North Dakota residents hoping to take advantage of the state's medical cannabis program are going to have to wait at least one more year for their medicine, state officials have reported. This Monday, the North Dakota Department of Health (NDDoH) filed their proposed rules for the medical marijuana program with the state Legislative Council. "The NDDoH has thoughtfully crafted these rules to ensure patient safety, product safety, and public safety," State Health Officer Mylynn Tufte said.
Alongside the proposed rules, the NDDoH has announced a tentative timeline for the full rollout of the program. The department is accepting public commentary on the regulations from now until December 26th, and will hold six public hearings between December 11th to 14th. "The department is committed to a transparent process and we welcome the public's input on the proposed rules," added Tufte.
After making any necessary revisions in accordance with public commentary, the NDDoH will file all required information to the state legislature's Administrative Rules Committee by February 1st of next year. The committee will debate these rules in March, and could approve them as early as April 1st. As soon as the rules are approved, the state will allow applications for manufacturing facilities, followed by a proposal for a testing laboratory. After these two hurdles are cleared, the state will begin accepting license applications for dispensaries.

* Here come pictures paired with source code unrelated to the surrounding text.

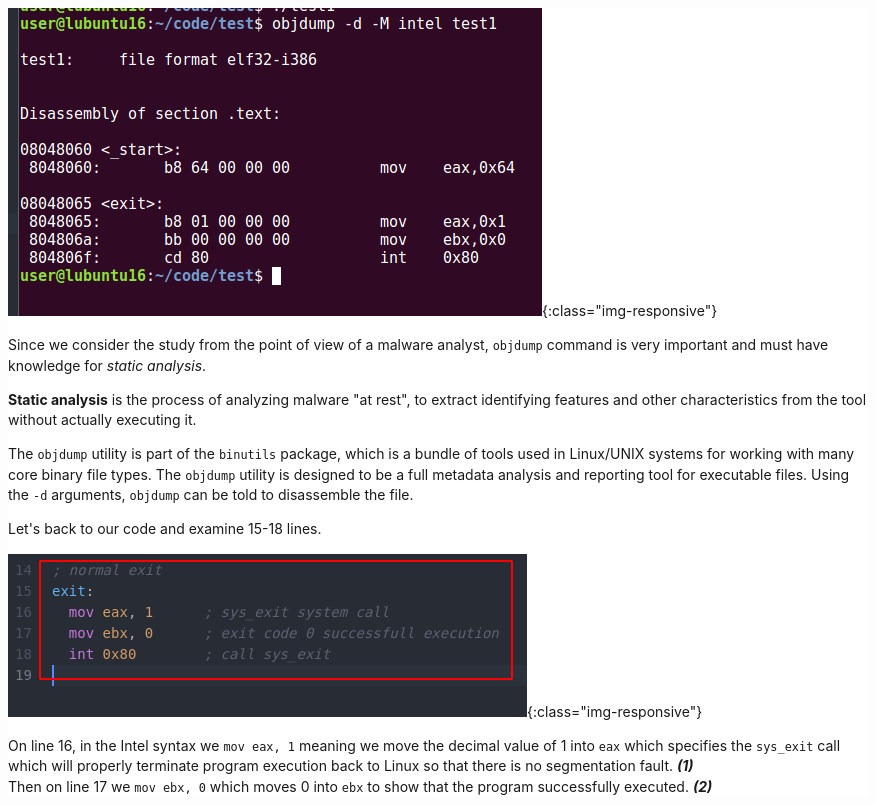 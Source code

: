![compile first](/assets/images/10/2021-10-04_16-59.png){:class="img-responsive"}     

Since we consider the study from the point of view of a malware analyst, `objdump` command is very important and must have knowledge for *static analysis*.    

**Static analysis** is the process of analyzing malware "at rest", to extract identifying features and other characteristics from the tool without actually executing it.     

The `objdump` utility is part of the `binutils` package, which is a bundle of tools used in Linux/UNIX systems for working with many core binary file types. The `objdump` utility is designed to be a full metadata analysis and reporting tool for executable files. 
Using the `-d` arguments, `objdump` can be told to disassemble the file.    

Let's back to our code and examine 15-18 lines.     

![compile first](/assets/images/10/2021-10-04_16-58.png){:class="img-responsive"}      

On line 16, in the Intel syntax we `mov eax, 1` meaning we move the decimal value of 1 into `eax` which specifies the `sys_exit` call which will properly terminate program execution back to Linux so that there is no segmentation fault. ***(1)***          
Then on line 17 we `mov ebx, 0` which moves 0 into `ebx` to show that the program successfully executed. ***(2)***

North Dakota voters approved the Compassionate Care Act, which allows doctors to recommend medical cannabis for 17 medical conditions in addition to terminal illnesses, back in 2016. This summer, Kenan Bullinger, former director of the NDDoH medical marijuana division, said that he expected patients to gain access to their medicine as early as next spring. The department has now revised that timeline in light of the new rules, writing that "usable marijuana is anticipated to be available to registered qualifying patients within the next 11 to 13 months."
Tom Angell, chairman of Marijuana Majority, criticized the "quite long" delay, warning that patients will be forced to choose between purchasing black market cannabis or suffering without medicine until the state gets its act together. "It's not like anybody is asking North Dakota to invent a regulatory system for medical cannabis — those systems are in place in a number of states," he said.
Jason Wahl, current director of the state's medical marijuana division, told the Associated Press that the process was not as easy as Angell made it out to be. "If you were just to focus your proposed rules on one state, and could have copied and pasted, yes, the timeline would have been much shorter," he said. "I don't believe that would have benefited the program and the people of the state."